(Stored data entries)

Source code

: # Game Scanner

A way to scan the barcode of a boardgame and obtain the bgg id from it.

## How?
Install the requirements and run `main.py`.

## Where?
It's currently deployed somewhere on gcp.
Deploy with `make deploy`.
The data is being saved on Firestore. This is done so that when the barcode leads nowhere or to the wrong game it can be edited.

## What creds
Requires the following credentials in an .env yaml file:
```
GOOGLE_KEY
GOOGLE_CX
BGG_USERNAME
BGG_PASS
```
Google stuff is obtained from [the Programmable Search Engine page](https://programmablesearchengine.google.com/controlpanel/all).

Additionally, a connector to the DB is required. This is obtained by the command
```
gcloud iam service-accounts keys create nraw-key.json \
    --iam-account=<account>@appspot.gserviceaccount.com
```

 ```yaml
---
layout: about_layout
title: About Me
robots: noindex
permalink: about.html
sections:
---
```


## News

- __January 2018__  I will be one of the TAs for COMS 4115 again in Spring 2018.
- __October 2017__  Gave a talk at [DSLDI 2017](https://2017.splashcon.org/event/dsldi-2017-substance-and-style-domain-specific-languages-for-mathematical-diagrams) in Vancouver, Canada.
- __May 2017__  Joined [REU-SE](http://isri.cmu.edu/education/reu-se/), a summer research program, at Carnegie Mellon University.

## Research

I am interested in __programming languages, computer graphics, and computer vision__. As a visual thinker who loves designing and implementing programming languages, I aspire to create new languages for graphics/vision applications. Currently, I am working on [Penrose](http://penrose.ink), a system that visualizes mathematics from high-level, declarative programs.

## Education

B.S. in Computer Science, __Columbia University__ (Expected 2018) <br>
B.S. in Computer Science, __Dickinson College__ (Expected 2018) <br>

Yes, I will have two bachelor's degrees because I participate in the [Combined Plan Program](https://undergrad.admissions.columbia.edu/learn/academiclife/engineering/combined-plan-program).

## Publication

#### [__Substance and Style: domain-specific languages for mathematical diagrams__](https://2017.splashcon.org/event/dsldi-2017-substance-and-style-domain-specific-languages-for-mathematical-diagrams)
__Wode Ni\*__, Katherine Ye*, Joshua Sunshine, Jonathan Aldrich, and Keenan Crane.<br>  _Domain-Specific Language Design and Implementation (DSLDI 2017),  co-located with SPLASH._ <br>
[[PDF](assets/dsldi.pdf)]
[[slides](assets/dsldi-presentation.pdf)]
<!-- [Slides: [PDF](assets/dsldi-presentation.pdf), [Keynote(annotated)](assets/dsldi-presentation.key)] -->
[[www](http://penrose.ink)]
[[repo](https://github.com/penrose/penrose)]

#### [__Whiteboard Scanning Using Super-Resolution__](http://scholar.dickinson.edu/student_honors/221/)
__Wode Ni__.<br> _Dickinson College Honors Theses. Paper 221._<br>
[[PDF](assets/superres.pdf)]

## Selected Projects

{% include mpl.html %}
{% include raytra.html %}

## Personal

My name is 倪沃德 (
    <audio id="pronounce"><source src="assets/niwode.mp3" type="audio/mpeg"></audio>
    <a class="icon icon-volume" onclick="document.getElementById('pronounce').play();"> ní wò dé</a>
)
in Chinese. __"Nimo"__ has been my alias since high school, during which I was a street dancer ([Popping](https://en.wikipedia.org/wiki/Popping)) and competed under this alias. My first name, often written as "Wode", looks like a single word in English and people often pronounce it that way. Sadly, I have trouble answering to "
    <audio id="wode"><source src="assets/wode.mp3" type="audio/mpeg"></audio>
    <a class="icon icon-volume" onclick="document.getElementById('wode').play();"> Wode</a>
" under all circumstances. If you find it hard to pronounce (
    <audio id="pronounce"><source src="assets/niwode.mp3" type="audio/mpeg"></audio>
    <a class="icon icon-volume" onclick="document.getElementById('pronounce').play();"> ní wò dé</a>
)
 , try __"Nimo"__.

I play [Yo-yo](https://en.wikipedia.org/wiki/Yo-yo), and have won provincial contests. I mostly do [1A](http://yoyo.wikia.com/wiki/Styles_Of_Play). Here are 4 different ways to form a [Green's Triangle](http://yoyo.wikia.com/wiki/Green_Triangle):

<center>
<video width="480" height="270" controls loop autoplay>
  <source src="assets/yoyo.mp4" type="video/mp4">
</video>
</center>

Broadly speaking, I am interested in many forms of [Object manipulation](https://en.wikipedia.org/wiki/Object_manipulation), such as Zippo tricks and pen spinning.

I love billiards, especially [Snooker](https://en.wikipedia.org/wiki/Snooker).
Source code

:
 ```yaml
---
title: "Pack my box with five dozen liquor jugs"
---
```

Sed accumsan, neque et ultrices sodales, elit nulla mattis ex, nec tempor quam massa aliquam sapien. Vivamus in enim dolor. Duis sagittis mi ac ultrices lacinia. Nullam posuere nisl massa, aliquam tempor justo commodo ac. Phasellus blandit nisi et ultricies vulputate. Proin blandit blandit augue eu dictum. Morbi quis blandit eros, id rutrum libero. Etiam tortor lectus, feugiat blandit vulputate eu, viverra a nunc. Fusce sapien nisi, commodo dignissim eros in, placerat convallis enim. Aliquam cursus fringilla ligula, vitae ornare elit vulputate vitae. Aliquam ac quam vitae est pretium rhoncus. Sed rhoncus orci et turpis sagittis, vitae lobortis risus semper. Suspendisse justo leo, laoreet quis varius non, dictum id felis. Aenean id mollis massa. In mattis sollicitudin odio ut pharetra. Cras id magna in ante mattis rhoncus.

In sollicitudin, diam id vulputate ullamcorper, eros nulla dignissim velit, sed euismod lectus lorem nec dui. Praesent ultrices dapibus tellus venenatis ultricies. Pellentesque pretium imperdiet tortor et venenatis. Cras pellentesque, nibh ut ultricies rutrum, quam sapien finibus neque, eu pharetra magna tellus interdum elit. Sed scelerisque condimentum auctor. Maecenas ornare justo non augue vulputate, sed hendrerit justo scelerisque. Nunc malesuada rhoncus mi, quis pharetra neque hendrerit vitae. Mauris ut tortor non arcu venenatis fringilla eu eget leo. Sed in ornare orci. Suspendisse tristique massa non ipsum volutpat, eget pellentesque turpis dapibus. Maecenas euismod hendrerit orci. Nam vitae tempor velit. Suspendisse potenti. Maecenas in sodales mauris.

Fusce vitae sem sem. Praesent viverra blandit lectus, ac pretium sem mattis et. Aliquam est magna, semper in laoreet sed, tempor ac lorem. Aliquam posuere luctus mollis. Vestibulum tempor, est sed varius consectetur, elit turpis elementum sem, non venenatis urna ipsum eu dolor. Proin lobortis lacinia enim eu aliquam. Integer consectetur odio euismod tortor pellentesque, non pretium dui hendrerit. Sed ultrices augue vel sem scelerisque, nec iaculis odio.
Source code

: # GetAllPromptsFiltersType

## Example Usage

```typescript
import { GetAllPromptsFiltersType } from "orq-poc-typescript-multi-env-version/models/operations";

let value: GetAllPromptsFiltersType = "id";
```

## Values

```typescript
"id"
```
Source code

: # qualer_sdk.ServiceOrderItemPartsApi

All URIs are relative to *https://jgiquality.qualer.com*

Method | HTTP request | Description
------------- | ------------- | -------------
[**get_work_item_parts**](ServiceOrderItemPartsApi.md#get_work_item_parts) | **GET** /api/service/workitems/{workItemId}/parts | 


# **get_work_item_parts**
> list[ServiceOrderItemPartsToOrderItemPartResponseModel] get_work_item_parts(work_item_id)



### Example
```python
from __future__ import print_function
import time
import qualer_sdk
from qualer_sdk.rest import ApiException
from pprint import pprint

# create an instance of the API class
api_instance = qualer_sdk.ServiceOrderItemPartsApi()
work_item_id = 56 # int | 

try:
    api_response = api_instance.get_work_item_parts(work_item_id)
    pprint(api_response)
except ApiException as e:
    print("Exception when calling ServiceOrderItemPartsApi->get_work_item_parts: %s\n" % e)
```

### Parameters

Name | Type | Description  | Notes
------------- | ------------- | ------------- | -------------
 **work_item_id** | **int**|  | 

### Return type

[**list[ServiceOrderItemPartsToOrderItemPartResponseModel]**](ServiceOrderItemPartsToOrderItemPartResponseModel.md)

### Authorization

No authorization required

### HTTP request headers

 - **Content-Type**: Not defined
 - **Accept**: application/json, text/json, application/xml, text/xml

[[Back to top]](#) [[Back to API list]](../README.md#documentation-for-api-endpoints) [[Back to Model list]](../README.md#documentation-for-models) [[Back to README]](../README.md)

• Description of the task: Where a line of the records above holds the word "video", count it; give the total as a single number and nothing else.

• Result: 3